§ YOUR OBJECTIVE
Find each line in the following listing that has the string "Revit", then state the count and nothing else.

§ PROVIDED ENTRIES
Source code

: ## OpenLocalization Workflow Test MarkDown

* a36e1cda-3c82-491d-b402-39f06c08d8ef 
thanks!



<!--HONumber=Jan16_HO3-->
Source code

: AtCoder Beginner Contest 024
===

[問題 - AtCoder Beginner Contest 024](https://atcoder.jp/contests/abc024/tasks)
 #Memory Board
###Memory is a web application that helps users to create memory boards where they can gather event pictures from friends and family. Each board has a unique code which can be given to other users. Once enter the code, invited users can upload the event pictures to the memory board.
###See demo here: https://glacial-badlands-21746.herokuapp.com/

* * *

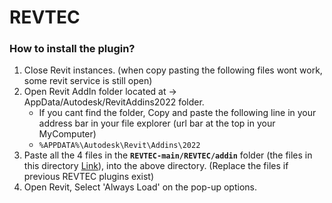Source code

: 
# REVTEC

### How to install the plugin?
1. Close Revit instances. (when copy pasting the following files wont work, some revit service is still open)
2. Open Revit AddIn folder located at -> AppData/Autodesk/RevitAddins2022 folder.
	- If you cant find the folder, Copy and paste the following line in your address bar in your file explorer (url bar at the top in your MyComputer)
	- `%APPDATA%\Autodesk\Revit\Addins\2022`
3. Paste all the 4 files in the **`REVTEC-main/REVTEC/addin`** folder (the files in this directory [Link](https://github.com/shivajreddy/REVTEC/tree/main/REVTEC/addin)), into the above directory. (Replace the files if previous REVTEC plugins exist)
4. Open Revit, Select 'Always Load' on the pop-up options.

§ SOLUTION TO THIS PROBLEM
4